* [DESCRIPTION OF THE TASK]:
Record by record, write out the listing word for word while omitting pictures.

____________

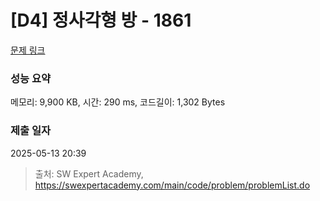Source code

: # [D4] 정사각형 방 - 1861 

[문제 링크](https://swexpertacademy.com/main/code/problem/problemDetail.do?contestProbId=AV5LtJYKDzsDFAXc) 

### 성능 요약

메모리: 9,900 KB, 시간: 290 ms, 코드길이: 1,302 Bytes

### 제출 일자

2025-05-13 20:39



> 출처: SW Expert Academy, https://swexpertacademy.com/main/code/problem/problemList.do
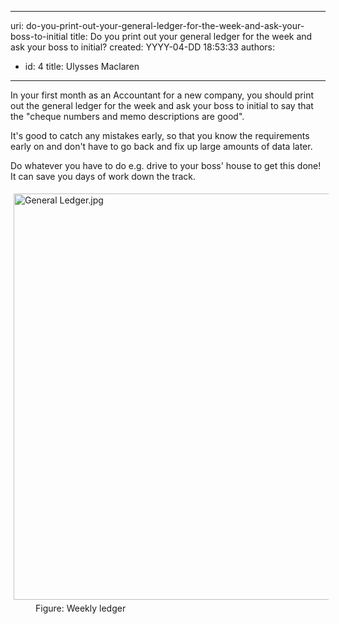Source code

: 

---
uri: do-you-print-out-your-general-ledger-for-the-week-and-ask-your-boss-to-initial
title: Do you print out your general ledger for the week and ask your boss to initial?
created: YYYY-04-DD 18:53:33
authors:
  - id: 4
    title: Ulysses Maclaren
---




<span class='intro'> <p>In your first month as an Accountant for a new company, you should print out the general ledger for the week and ask your boss to initial to say that the &quot;cheque numbers and memo descriptions are good&quot;.</p> </span>

<p>It's good to catch any mistakes early, so that you know the requirements early on and don't have to go back and fix up large amounts of data later. </p><p>Do whatever you have to do e.g. drive to your boss' house to get this done! It can save you days of work down the track.</p><dl class="image"><dt><img alt="General Ledger.jpg" src="/PublishingImages/General%20Ledger.jpg" style="margin&#58;5px;width&#58;650px;" /></dt><dd>Figure&#58; Weekly ledger</dd></dl>



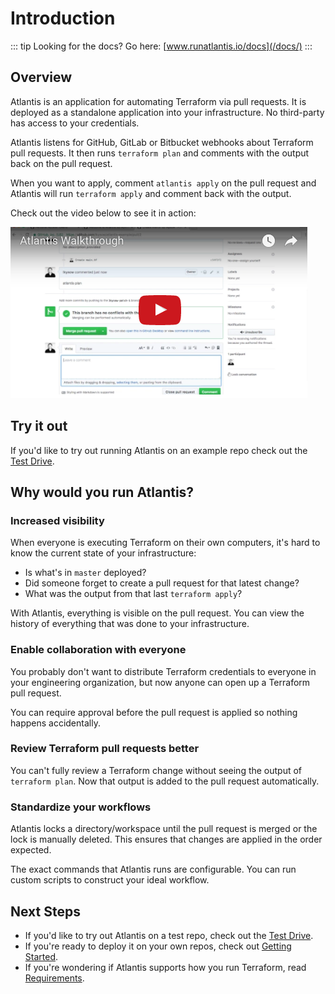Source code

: # Introduction

::: tip Looking for the docs?
Go here: [www.runatlantis.io/docs](/docs/)
:::

## Overview
Atlantis is an application for automating Terraform via pull requests. It is deployed
as a standalone application into your infrastructure. No third-party has access to
your credentials.

Atlantis listens for GitHub, GitLab or Bitbucket webhooks about Terraform pull requests. It
then runs `terraform plan` and comments with the output back on the pull request.

When you want to apply, comment `atlantis apply` on the pull request and Atlantis
will run `terraform apply` and comment back with the output.

Check out the video below to see it in action:

[![Atlantis Walkthrough](./images/atlantis-walkthrough-icon.png)](https://www.youtube.com/watch?v=TmIPWda0IKg)

## Try it out
If you'd like to try out running Atlantis on an example repo check out the [Test Drive](test-drive.html).

## Why would you run Atlantis?
### Increased visibility
When everyone is executing Terraform on their own computers, it's hard to know the
current state of your infrastructure:
* Is what's in `master` deployed?
* Did someone forget to create a pull request for that latest change?
* What was the output from that last `terraform apply`?

With Atlantis, everything is visible on the pull request. You can view the history
of everything that was done to your infrastructure.

### Enable collaboration with everyone
You probably don't want to distribute Terraform credentials to everyone in your
engineering organization, but now anyone can open up a Terraform pull request.

You can require approval before the pull request is applied so nothing happens
accidentally.

### Review Terraform pull requests better
You can't fully review a Terraform change without seeing the output of `terraform plan`.
Now that output is added to the pull request automatically.

### Standardize your workflows
Atlantis locks a directory/workspace until the pull request is merged or the lock
is manually deleted. This ensures that changes are applied in the order expected.

The exact commands that Atlantis runs are configurable. You can run custom scripts
to construct your ideal workflow.

## Next Steps
* If you'd like to try out Atlantis on a test repo, check out the [Test Drive](test-drive.html).
* If you're ready to deploy it on your own repos, check out [Getting Started](getting-started.html).
* If you're wondering if Atlantis supports how you run Terraform, read [Requirements](requirements.html).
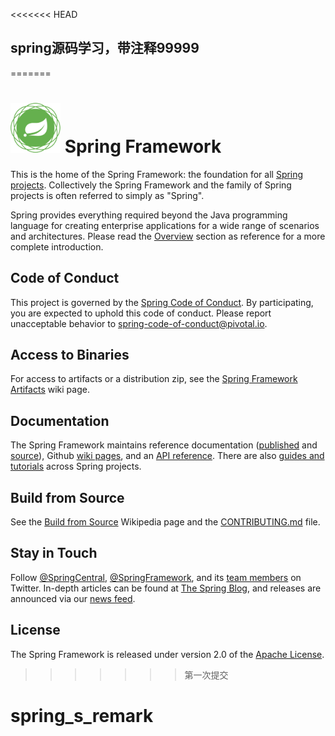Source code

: <<<<<<< HEAD
## spring源码学习，带注释99999
=======
# <img src="src/docs/asciidoc/images/spring-framework.png" width="80" height="80"> Spring Framework

This is the home of the Spring Framework: the foundation for all [Spring projects](https://spring.io/projects). Collectively the Spring Framework and the family of Spring projects is often referred to simply as "Spring". 

Spring provides everything required beyond the Java programming language for creating enterprise applications for a wide range of scenarios and architectures. Please read the [Overview](https://docs.spring.io/spring/docs/current/spring-framework-reference/overview.html#spring-introduction) section as reference for a more complete introduction.

## Code of Conduct

This project is governed by the [Spring Code of Conduct](CODE_OF_CONDUCT.adoc). By participating, you are expected to uphold this code of conduct. Please report unacceptable behavior to spring-code-of-conduct@pivotal.io.

## Access to Binaries

For access to artifacts or a distribution zip, see the [Spring Framework Artifacts](https://github.com/spring-projects/spring-framework/wiki/Spring-Framework-Artifacts) wiki page.

## Documentation

The Spring Framework maintains reference documentation ([published](http://docs.spring.io/spring-framework/docs/current/spring-framework-reference/) and [source](src/docs/asciidoc)), Github [wiki pages](https://github.com/spring-projects/spring-framework/wiki), and an
[API reference](http://docs.spring.io/spring-framework/docs/current/javadoc-api/). There are also [guides and tutorials](https://spring.io/guides) across Spring projects.

## Build from Source

See the [Build from Source](https://github.com/spring-projects/spring-framework/wiki/Build-from-Source) Wikipedia page and the [CONTRIBUTING.md](CONTRIBUTING.md) file.

## Stay in Touch

Follow [@SpringCentral](https://twitter.com/springcentral), [@SpringFramework](https://twitter.com/springframework), and its [team members](https://twitter.com/springframework/lists/team/members) on Twitter. In-depth articles can be found at [The Spring Blog](http://spring.io/blog/), and releases are announced via our [news feed](http://spring.io/blog/category/news).

## License

The Spring Framework is released under version 2.0 of the [Apache License](http://www.apache.org/licenses/LICENSE-2.0).
>>>>>>> 第一次提交
# spring_s_remark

____________

* [COMPLETED TASK]:
Source code

: # [D4] 정사각형 방 - 1861 

[문제 링크](https://swexpertacademy.com/main/code/problem/problemDetail.do?contestProbId=AV5LtJYKDzsDFAXc) 

### 성능 요약

메모리: 9,900 KB, 시간: 290 ms, 코드길이: 1,302 Bytes

### 제출 일자

2025-05-13 20:39



> 출처: SW Expert Academy, https://swexpertacademy.com/main/code/problem/problemList.do
Source code

: 

---
uri: do-you-print-out-your-general-ledger-for-the-week-and-ask-your-boss-to-initial
title: Do you print out your general ledger for the week and ask your boss to initial?
created: YYYY-04-DD 18:53:33
authors:
  - id: 4
    title: Ulysses Maclaren
---




<span class='intro'> <p>In your first month as an Accountant for a new company, you should print out the general ledger for the week and ask your boss to initial to say that the &quot;cheque numbers and memo descriptions are good&quot;.</p> </span>

<p>It's good to catch any mistakes early, so that you know the requirements early on and don't have to go back and fix up large amounts of data later. </p><p>Do whatever you have to do e.g. drive to your boss' house to get this done! It can save you days of work down the track.</p><dl class="image"><dt><img alt="General Ledger.jpg" src="/PublishingImages/General%20Ledger.jpg" style="margin&#58;5px;width&#58;650px;" /></dt><dd>Figure&#58; Weekly ledger</dd></dl>



Source code

: # Introduction

::: tip Looking for the docs?
Go here: [www.runatlantis.io/docs](/docs/)
:::

## Overview
Atlantis is an application for automating Terraform via pull requests. It is deployed
as a standalone application into your infrastructure. No third-party has access to
your credentials.

Atlantis listens for GitHub, GitLab or Bitbucket webhooks about Terraform pull requests. It
then runs `terraform plan` and comments with the output back on the pull request.

When you want to apply, comment `atlantis apply` on the pull request and Atlantis
will run `terraform apply` and comment back with the output.

Check out the video below to see it in action:

[![Atlantis Walkthrough](./images/atlantis-walkthrough-icon.png)](https://www.youtube.com/watch?v=TmIPWda0IKg)

## Try it out
If you'd like to try out running Atlantis on an example repo check out the [Test Drive](test-drive.html).

## Why would you run Atlantis?
### Increased visibility
When everyone is executing Terraform on their own computers, it's hard to know the
current state of your infrastructure:
* Is what's in `master` deployed?
* Did someone forget to create a pull request for that latest change?
* What was the output from that last `terraform apply`?

With Atlantis, everything is visible on the pull request. You can view the history
of everything that was done to your infrastructure.

### Enable collaboration with everyone
You probably don't want to distribute Terraform credentials to everyone in your
engineering organization, but now anyone can open up a Terraform pull request.

You can require approval before the pull request is applied so nothing happens
accidentally.

### Review Terraform pull requests better
You can't fully review a Terraform change without seeing the output of `terraform plan`.
Now that output is added to the pull request automatically.

### Standardize your workflows
Atlantis locks a directory/workspace until the pull request is merged or the lock
is manually deleted. This ensures that changes are applied in the order expected.

The exact commands that Atlantis runs are configurable. You can run custom scripts
to construct your ideal workflow.

## Next Steps
* If you'd like to try out Atlantis on a test repo, check out the [Test Drive](test-drive.html).
* If you're ready to deploy it on your own repos, check out [Getting Started](getting-started.html).
* If you're wondering if Atlantis supports how you run Terraform, read [Requirements](requirements.html).
Source code

: <<<<<<< HEAD
## spring源码学习，带注释99999
=======
# <img src="src/docs/asciidoc/images/spring-framework.png" width="80" height="80"> Spring Framework

This is the home of the Spring Framework: the foundation for all [Spring projects](https://spring.io/projects). Collectively the Spring Framework and the family of Spring projects is often referred to simply as "Spring". 

Spring provides everything required beyond the Java programming language for creating enterprise applications for a wide range of scenarios and architectures. Please read the [Overview](https://docs.spring.io/spring/docs/current/spring-framework-reference/overview.html#spring-introduction) section as reference for a more complete introduction.

## Code of Conduct

This project is governed by the [Spring Code of Conduct](CODE_OF_CONDUCT.adoc). By participating, you are expected to uphold this code of conduct. Please report unacceptable behavior to spring-code-of-conduct@pivotal.io.

## Access to Binaries

For access to artifacts or a distribution zip, see the [Spring Framework Artifacts](https://github.com/spring-projects/spring-framework/wiki/Spring-Framework-Artifacts) wiki page.

## Documentation

The Spring Framework maintains reference documentation ([published](http://docs.spring.io/spring-framework/docs/current/spring-framework-reference/) and [source](src/docs/asciidoc)), Github [wiki pages](https://github.com/spring-projects/spring-framework/wiki), and an
[API reference](http://docs.spring.io/spring-framework/docs/current/javadoc-api/). There are also [guides and tutorials](https://spring.io/guides) across Spring projects.

## Build from Source

See the [Build from Source](https://github.com/spring-projects/spring-framework/wiki/Build-from-Source) Wikipedia page and the [CONTRIBUTING.md](CONTRIBUTING.md) file.

## Stay in Touch

Follow [@SpringCentral](https://twitter.com/springcentral), [@SpringFramework](https://twitter.com/springframework), and its [team members](https://twitter.com/springframework/lists/team/members) on Twitter. In-depth articles can be found at [The Spring Blog](http://spring.io/blog/), and releases are announced via our [news feed](http://spring.io/blog/category/news).

## License

The Spring Framework is released under version 2.0 of the [Apache License](http://www.apache.org/licenses/LICENSE-2.0).
>>>>>>> 第一次提交
# spring_s_remark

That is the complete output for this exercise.